As of Dec. 15, Brazil’s soybean planting progress was estimated at 97% complete versus 95% the week prior week and 98% average. First crop corn planting was estimated at 98% complete versus 97% the week prior and 100% average.

Last week the U.S. dollar sold off to recent lows which is supportive, while gold and the Dow surged to new contract highs, which is concerning as although it is friendly as if shows an improving economy, it is slightly concerning as the stronger financial sector could start to lure money out of the commodities and into the stock market.

Cattle pushed higher during the third week of December with most of the support being tied to technical buying and position squaring ahead of USDA December reports as well as ahead of year end position squaring. The U.S. Department of Agriculture’s December Cattle on Feed report was slightly negative cattle as the on feed estimate was above expectations as was the placement category while marketing was below expectations. Cash activity took place between $171 and $172, $3 to $4 higher than the previous week.

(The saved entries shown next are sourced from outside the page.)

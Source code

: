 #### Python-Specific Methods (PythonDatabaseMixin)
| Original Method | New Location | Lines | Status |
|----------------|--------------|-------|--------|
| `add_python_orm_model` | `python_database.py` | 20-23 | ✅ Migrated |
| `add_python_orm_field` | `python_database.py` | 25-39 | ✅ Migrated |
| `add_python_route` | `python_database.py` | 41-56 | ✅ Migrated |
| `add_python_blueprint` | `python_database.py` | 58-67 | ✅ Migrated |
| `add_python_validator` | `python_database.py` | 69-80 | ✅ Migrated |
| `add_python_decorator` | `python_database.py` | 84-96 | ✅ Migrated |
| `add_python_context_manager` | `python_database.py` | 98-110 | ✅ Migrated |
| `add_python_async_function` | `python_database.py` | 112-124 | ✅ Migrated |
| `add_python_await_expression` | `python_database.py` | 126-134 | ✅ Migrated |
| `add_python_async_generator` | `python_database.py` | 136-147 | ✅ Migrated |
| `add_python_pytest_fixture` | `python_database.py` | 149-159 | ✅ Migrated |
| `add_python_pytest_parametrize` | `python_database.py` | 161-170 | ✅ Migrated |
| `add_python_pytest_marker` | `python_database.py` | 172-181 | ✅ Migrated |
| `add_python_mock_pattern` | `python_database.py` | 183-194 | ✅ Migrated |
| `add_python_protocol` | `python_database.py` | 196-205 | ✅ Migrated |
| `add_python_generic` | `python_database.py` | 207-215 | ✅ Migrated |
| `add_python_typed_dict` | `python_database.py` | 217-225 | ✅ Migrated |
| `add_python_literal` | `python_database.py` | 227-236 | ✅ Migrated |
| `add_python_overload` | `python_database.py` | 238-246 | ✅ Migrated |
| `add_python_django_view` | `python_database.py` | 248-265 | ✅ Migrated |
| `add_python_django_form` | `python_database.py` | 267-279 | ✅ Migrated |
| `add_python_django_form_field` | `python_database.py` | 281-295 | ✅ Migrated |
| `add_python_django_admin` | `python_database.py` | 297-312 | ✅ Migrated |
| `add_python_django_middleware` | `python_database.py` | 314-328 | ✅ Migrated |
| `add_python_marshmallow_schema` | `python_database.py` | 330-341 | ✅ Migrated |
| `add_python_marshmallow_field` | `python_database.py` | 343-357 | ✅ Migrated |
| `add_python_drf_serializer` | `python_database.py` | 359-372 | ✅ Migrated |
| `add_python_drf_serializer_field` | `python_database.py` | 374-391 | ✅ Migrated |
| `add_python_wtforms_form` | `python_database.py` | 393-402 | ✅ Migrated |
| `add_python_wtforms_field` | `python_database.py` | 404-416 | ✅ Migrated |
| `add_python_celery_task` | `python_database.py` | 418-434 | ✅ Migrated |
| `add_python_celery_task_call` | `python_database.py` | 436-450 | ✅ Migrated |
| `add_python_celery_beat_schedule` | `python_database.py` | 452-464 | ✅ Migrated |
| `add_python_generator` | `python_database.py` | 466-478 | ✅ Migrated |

The Quarterly Hogs and Pigs estimate was also slightly negative. All hogs and pigs were higher than expected, kept for breeding was below expectations, and kept for marketing was above expectations. All weight groups were also above expectations.

“The risk of loss in trading futures and/or options is substantial and each investor and/or trader must consider whether this is a suitable investment. Past performance, whether actual or indicated by simulated historical tests of strategies, is not indicative of future results.”